Supplied material:

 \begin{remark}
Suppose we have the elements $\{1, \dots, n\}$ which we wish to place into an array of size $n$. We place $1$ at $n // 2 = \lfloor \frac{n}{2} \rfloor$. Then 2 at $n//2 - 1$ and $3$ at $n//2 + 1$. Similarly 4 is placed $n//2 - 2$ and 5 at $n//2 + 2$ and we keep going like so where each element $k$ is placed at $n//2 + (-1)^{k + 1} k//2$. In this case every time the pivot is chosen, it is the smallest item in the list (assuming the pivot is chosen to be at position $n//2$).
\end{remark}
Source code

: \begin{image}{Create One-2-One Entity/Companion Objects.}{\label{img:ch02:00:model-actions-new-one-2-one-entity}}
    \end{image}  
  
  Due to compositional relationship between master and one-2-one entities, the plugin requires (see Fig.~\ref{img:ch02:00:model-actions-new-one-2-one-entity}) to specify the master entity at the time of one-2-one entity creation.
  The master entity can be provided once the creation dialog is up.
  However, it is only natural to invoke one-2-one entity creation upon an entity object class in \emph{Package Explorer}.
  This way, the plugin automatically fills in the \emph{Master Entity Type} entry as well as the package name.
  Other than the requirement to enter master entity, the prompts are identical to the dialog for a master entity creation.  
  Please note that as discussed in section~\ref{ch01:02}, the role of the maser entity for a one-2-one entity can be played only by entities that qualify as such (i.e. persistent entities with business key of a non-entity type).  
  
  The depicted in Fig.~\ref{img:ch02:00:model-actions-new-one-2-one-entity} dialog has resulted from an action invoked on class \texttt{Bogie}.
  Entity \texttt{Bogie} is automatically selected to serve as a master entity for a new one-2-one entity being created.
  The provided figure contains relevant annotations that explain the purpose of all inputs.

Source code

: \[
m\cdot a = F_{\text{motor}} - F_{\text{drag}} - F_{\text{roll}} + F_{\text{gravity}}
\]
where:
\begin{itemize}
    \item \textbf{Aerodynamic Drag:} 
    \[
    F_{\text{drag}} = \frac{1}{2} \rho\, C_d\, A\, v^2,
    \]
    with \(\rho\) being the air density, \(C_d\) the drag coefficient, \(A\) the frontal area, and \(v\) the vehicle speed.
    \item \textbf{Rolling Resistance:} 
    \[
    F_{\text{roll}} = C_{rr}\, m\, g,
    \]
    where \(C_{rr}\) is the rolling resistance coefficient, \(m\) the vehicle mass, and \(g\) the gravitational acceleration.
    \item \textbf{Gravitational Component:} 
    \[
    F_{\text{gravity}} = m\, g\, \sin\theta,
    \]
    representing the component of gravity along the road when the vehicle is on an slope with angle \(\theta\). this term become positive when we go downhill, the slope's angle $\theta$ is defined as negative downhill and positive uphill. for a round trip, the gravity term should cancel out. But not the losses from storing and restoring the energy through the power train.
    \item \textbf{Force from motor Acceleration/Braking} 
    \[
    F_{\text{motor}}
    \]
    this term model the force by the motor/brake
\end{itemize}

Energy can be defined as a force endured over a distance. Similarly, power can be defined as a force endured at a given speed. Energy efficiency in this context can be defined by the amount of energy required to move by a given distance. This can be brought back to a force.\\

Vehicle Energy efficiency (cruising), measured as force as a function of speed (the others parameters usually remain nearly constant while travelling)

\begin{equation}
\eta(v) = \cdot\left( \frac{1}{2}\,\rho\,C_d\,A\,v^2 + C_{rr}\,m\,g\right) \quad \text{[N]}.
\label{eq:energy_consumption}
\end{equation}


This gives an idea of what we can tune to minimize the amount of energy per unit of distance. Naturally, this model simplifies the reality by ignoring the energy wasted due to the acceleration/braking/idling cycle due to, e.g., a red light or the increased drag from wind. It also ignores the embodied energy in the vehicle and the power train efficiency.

What needs to be done: Reprint the complete listing exactly.

Result of the task:
 \begin{remark}
Suppose we have the elements $\{1, \dots, n\}$ which we wish to place into an array of size $n$. We place $1$ at $n // 2 = \lfloor \frac{n}{2} \rfloor$. Then 2 at $n//2 - 1$ and $3$ at $n//2 + 1$. Similarly 4 is placed $n//2 - 2$ and 5 at $n//2 + 2$ and we keep going like so where each element $k$ is placed at $n//2 + (-1)^{k + 1} k//2$. In this case every time the pivot is chosen, it is the smallest item in the list (assuming the pivot is chosen to be at position $n//2$).
\end{remark}
Source code

: \begin{image}{Create One-2-One Entity/Companion Objects.}{\label{img:ch02:00:model-actions-new-one-2-one-entity}}
    \end{image}  
  
  Due to compositional relationship between master and one-2-one entities, the plugin requires (see Fig.~\ref{img:ch02:00:model-actions-new-one-2-one-entity}) to specify the master entity at the time of one-2-one entity creation.
  The master entity can be provided once the creation dialog is up.
  However, it is only natural to invoke one-2-one entity creation upon an entity object class in \emph{Package Explorer}.
  This way, the plugin automatically fills in the \emph{Master Entity Type} entry as well as the package name.
  Other than the requirement to enter master entity, the prompts are identical to the dialog for a master entity creation.  
  Please note that as discussed in section~\ref{ch01:02}, the role of the maser entity for a one-2-one entity can be played only by entities that qualify as such (i.e. persistent entities with business key of a non-entity type).  
  
  The depicted in Fig.~\ref{img:ch02:00:model-actions-new-one-2-one-entity} dialog has resulted from an action invoked on class \texttt{Bogie}.
  Entity \texttt{Bogie} is automatically selected to serve as a master entity for a new one-2-one entity being created.
  The provided figure contains relevant annotations that explain the purpose of all inputs.

Source code

: \[
m\cdot a = F_{\text{motor}} - F_{\text{drag}} - F_{\text{roll}} + F_{\text{gravity}}
\]
where:
\begin{itemize}
    \item \textbf{Aerodynamic Drag:} 
    \[
    F_{\text{drag}} = \frac{1}{2} \rho\, C_d\, A\, v^2,
    \]
    with \(\rho\) being the air density, \(C_d\) the drag coefficient, \(A\) the frontal area, and \(v\) the vehicle speed.
    \item \textbf{Rolling Resistance:} 
    \[
    F_{\text{roll}} = C_{rr}\, m\, g,
    \]
    where \(C_{rr}\) is the rolling resistance coefficient, \(m\) the vehicle mass, and \(g\) the gravitational acceleration.
    \item \textbf{Gravitational Component:} 
    \[
    F_{\text{gravity}} = m\, g\, \sin\theta,
    \]
    representing the component of gravity along the road when the vehicle is on an slope with angle \(\theta\). this term become positive when we go downhill, the slope's angle $\theta$ is defined as negative downhill and positive uphill. for a round trip, the gravity term should cancel out. But not the losses from storing and restoring the energy through the power train.
    \item \textbf{Force from motor Acceleration/Braking} 
    \[
    F_{\text{motor}}
    \]
    this term model the force by the motor/brake
\end{itemize}

Energy can be defined as a force endured over a distance. Similarly, power can be defined as a force endured at a given speed. Energy efficiency in this context can be defined by the amount of energy required to move by a given distance. This can be brought back to a force.\\

Vehicle Energy efficiency (cruising), measured as force as a function of speed (the others parameters usually remain nearly constant while travelling)

\begin{equation}
\eta(v) = \cdot\left( \frac{1}{2}\,\rho\,C_d\,A\,v^2 + C_{rr}\,m\,g\right) \quad \text{[N]}.
\label{eq:energy_consumption}
\end{equation}


This gives an idea of what we can tune to minimize the amount of energy per unit of distance. Naturally, this model simplifies the reality by ignoring the energy wasted due to the acceleration/braking/idling cycle due to, e.g., a red light or the increased drag from wind. It also ignores the embodied energy in the vehicle and the power train efficiency.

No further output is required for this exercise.